「賄賂」をバラ撒いた容疑で逮捕
皮肉なことに、追及の火の手は江副が築こうとした「日米欧テレポート」のひとつ、日本の川崎から上がる。
江副がつくろうとしたのは大型コンピューターを何十台も設置し、大容量の高速回線で結ばれた情報通信ネットワークの要となる「データセンター」。そんなものは当時の日本にはない。前例のないものを作ろうとするとさまざまな規制の壁が立ちはだかった。だが、川崎市のやり手の助役(いまの副市長職に当たる)は、川崎駅西口前の広大な工場跡地の再開発に強い意欲を持ち、江副の「テレポート構想」に理解を示した。再開発の敷地は容積率の制限で14階建てのビルしか建てられなかったが、「特定街区」に指定され、20階建てが可能になった。

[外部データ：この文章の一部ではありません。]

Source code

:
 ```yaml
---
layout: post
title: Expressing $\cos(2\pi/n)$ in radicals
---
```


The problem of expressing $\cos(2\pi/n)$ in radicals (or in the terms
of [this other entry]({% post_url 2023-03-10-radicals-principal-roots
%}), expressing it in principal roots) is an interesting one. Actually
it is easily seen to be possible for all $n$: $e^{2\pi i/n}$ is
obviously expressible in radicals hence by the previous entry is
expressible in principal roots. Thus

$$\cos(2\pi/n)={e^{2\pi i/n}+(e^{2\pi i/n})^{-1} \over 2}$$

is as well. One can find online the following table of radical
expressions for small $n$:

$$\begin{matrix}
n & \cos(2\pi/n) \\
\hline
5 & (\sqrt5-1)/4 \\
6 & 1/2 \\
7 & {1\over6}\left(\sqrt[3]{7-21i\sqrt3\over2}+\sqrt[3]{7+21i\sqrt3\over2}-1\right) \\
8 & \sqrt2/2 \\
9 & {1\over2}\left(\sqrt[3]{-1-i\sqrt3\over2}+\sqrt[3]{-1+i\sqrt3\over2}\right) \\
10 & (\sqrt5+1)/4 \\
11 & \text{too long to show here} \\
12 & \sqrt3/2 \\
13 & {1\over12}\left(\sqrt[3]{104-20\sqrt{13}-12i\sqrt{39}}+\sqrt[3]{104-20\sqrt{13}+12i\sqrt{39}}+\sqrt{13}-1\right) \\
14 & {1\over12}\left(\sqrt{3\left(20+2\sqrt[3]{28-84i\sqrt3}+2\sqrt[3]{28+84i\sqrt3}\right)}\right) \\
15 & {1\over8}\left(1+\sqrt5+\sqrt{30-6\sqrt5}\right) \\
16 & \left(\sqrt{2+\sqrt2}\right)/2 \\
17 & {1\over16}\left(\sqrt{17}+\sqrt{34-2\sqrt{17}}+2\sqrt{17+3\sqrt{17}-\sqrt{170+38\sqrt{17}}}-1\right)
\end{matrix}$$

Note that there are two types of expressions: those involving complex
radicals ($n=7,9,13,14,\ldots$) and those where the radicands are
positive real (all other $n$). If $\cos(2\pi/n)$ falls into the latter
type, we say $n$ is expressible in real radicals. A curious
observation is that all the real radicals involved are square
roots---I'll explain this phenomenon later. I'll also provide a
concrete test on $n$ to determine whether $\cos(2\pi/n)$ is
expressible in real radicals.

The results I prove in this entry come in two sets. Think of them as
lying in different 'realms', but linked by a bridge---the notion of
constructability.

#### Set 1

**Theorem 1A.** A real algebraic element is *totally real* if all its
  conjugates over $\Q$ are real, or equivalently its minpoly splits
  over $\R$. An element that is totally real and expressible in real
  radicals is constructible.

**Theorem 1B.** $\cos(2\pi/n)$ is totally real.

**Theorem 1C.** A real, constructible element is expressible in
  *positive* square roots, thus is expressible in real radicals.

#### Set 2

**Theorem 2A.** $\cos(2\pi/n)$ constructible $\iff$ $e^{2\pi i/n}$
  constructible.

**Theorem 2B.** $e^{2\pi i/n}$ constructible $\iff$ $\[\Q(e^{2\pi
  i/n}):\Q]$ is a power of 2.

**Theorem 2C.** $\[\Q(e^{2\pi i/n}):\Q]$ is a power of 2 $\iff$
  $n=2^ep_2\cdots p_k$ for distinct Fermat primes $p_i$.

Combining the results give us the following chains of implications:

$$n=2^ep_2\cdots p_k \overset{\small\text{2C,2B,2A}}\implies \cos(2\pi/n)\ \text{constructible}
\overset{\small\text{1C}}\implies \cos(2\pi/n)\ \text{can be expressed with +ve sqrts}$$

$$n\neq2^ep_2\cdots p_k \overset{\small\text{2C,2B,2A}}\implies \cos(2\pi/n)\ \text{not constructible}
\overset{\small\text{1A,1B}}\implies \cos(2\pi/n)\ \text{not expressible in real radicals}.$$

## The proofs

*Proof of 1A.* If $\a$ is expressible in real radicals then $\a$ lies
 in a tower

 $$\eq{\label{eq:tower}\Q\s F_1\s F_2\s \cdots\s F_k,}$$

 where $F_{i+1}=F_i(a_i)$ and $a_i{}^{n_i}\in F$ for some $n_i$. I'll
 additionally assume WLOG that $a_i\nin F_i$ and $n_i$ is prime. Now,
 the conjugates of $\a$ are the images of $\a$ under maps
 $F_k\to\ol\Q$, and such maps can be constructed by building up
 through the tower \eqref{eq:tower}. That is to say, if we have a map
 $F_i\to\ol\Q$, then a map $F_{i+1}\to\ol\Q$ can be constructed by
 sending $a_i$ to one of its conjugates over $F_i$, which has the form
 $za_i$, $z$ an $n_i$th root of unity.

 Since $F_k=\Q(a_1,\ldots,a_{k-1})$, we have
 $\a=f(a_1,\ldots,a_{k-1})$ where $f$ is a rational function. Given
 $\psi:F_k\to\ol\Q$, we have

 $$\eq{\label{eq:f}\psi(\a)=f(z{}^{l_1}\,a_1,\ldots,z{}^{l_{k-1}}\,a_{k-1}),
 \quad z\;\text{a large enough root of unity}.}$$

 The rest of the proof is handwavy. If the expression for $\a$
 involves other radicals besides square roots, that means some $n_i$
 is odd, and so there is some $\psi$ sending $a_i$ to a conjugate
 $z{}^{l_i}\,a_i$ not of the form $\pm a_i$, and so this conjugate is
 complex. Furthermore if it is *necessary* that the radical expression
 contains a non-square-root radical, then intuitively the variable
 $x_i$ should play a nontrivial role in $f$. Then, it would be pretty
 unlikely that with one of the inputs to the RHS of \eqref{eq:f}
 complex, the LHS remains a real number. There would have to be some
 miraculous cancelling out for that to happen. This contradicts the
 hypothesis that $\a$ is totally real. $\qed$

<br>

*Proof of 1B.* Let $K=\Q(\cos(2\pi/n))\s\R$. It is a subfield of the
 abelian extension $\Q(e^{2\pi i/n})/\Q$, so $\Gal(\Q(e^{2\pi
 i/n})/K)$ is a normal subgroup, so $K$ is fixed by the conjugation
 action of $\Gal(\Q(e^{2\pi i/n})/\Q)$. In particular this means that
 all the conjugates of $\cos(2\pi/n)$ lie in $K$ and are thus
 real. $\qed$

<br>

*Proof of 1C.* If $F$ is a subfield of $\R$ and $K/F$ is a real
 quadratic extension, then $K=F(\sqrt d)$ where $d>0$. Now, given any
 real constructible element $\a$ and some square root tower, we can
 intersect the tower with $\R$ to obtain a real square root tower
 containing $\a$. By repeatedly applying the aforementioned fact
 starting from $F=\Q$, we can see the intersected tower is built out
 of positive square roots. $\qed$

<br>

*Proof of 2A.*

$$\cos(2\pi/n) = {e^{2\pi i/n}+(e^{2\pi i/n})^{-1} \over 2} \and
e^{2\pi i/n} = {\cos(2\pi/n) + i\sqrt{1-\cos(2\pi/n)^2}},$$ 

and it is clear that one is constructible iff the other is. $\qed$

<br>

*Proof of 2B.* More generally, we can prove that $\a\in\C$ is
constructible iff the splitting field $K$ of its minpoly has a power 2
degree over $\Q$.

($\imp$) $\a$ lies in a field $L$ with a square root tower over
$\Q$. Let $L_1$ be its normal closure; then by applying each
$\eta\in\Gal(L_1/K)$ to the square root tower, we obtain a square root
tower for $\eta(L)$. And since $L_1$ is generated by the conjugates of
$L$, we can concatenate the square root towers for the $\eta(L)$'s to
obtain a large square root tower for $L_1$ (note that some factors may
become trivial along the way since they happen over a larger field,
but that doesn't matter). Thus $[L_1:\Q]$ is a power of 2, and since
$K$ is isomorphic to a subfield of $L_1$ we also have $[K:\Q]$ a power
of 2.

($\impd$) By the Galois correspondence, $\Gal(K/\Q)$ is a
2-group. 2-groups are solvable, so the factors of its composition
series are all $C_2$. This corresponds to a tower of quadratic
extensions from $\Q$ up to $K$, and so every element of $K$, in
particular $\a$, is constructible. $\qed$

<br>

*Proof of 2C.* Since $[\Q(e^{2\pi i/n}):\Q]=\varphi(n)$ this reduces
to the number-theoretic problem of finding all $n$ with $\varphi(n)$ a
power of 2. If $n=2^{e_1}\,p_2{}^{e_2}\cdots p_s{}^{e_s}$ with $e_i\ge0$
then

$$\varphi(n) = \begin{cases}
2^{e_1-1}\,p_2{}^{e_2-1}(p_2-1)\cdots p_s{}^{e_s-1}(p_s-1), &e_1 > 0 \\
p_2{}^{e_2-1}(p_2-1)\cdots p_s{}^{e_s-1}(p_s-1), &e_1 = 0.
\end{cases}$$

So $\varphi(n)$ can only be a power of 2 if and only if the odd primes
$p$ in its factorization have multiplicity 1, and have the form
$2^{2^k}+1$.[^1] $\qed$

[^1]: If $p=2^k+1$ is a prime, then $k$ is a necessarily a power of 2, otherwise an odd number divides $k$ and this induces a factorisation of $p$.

江副は、子会社のマンション・デベロッパー「リクルートコスモス」がグループ企業で初めて上場することが決定すると、この助役にコスモスの未公開株を譲渡した。譲渡といっても無料で渡したわけではなく、同じくリクルートの子会社のノンバンク「ファーストファイナンス」から資金を貸し付けて、株を買ってもらったのだ。コスモス株は上場後に値上がりし、株をすぐに売った助役は、あっというまに1億2000万円の差益を手にした。
〈「リクルート」川崎市誘致時 助役が関連株取得 公開で売却益1億円 資金も子会社の融資〉──1988年6月18日、朝日新聞の社会面トップに大見出しが躍る。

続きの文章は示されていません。